Little change in the companies' business operations is expected, but the confirmation of the government support, improved confidence towards the sector since last year and better sentiment towards Chinese names all contributed to the strong performance of the AMCs bonds.
“In the past month, there’s euphoria around China, DeepSeek and Xi Jingping’s meeting with private entrepreneurs ... The overall risk appetite towards China has become more receptive,” said Mel Siew, a portfolio manager at Muzinich & Co. “Now the market is more comfortable around the support and the underlying credit, and the bonds are less volatile."
Citic Group led the bailout of a fourth state-controlled AMC, China Huarong Asset Management, in 2021. In January last year, Huarong was renamed China Citic Financial Asset Management after buying a 5% stake in Citic Ltd. The stronger ties with Citic and Huarong's several repurchases of its US dollar bonds in 2023 to stabilise its curve boosted market confidence.
As sentiment improved, Cinda, Orient and Great Wall printed US dollar bonds in 2024 with strong investor support despite rating downgrades.
"The downgrade last year ... reflects our view that the timeliness and sufficiency of government support in the form of capital injections to AMCs have been inconsistent and less predictable," said Katie Chen, a senior director at Fitch. She believes AMCs are a lower priority for government support than systemically important banks with larger, deposit-funded balance sheets, and other policy institutions.
Some syndicate bankers expect the three names to return to the dollar bond market later this year, and think the offerings will be well received despite the downgrades. Cinda is rated Baa1/BBB+/A–, Orient Baa2/BBB/BBB+ and Great Wall is rated BBB– by Fitch.
Sector reform
Jenny Zeng, CIO of APAC fixed income at Allianz Global Investors, viewed the stake transfer as a prelude to a "comprehensive structural reform of the financial sector and resource optimisation".
"Going forward, MoF can focus on its regulation and policy making function, while Central Huijin will take the responsibilities for managing the AMCs in accordance with market rules and practices, thereby ensuring better governance and profitability,” she said.

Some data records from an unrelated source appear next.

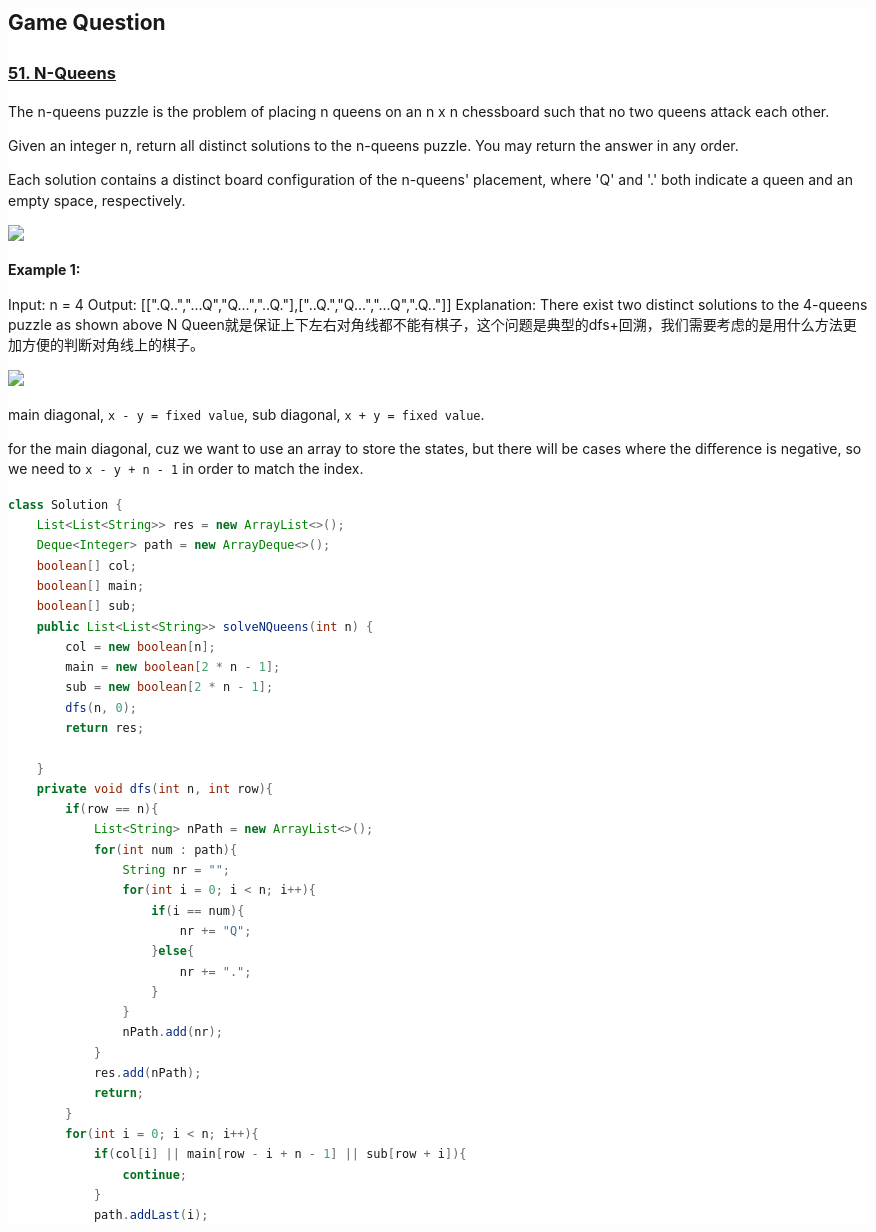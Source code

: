 ## Game Question

### [51. N-Queens](https://leetcode.com/problems/n-queens/)

The n-queens puzzle is the problem of placing n queens on an n x n chessboard such that no two queens attack each other.

Given an integer n, return all distinct solutions to the n-queens puzzle. You may return the answer in any order.

Each solution contains a distinct board configuration of the n-queens' placement, where 'Q' and '.' both indicate a queen and an empty space, respectively.

![](https://assets.leetcode.com/uploads/2020/11/13/queens.jpg)

**Example 1:**

Input: n = 4
Output: [[".Q..","...Q","Q...","..Q."],["..Q.","Q...","...Q",".Q.."]]
Explanation: There exist two distinct solutions to the 4-queens puzzle as shown above
N Queen就是保证上下左右对角线都不能有棋子，这个问题是典型的dfs+回溯，我们需要考虑的是用什么方法更加方便的判断对角线上的棋子。

![](https://markpersonal.oss-us-east-1.aliyuncs.com/pic/20200722220353.png)

main diagonal, `x - y = fixed value`, sub diagonal, `x + y = fixed value`.

for the main diagonal, cuz we want to use an array to store the states, but there will be cases where the difference is negative, so we need to `x - y + n - 1` in order to match the index.

```java
class Solution {
    List<List<String>> res = new ArrayList<>();
    Deque<Integer> path = new ArrayDeque<>();
    boolean[] col;
    boolean[] main;
    boolean[] sub;
    public List<List<String>> solveNQueens(int n) {
        col = new boolean[n];
        main = new boolean[2 * n - 1];
        sub = new boolean[2 * n - 1];
        dfs(n, 0);
        return res;
    
    }
    private void dfs(int n, int row){
        if(row == n){
            List<String> nPath = new ArrayList<>();
            for(int num : path){
                String nr = "";
                for(int i = 0; i < n; i++){
                    if(i == num){
                        nr += "Q";
                    }else{
                        nr += ".";
                    }
                }
                nPath.add(nr);
            }
            res.add(nPath);
            return;
        }
        for(int i = 0; i < n; i++){
            if(col[i] || main[row - i + n - 1] || sub[row + i]){
                continue;
            }
            path.addLast(i);
```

In March 2023, China started a structural overhaul of the financial sector when it created the National Financial Regulatory Administration to replace the China Banking and Insurance Regulatory Commission. Since then, there have been market rumours that the central government will consolidate the sector to create giant players.
Last year, Guotai Junan Securities and Haitong Securities, both of which were partly owned by Shanghai’s state asset management companies, announced a merger which became effective earlier this month. There were also market rumours around a merger of China Galaxy and China International Capital Corp. Despite both companies denying the rumour, Karen Wu, an analyst at CreditSights, said it is "very likely" to happen.
"We are expecting more consolidation, and we can’t rule out the possibility of the consolidation of securities houses under the three AMCs," said Wu.
The government has also tightened the rules on the AMC sector. Last November, the National Financial Regulatory Administration released new guidelines, which include a ban on direct lending to corporates that are current on their debts, a lucrative but risky business.
“AMCs’ profitability will be weaker than at their peak, but the business model will be much safer and less risky. They will be better regulated and better managed with risk under control, which is a positive development for the sector,” said Wu.
Franco Lam, a director at Fitch, expects the AMC sector to see sustained pressure on earnings and asset quality risks because of high property exposure and a slowing economy. He said the impaired loan ratio will remain at an elevated level, and the capital buffer and internal cash generation capability remains weak.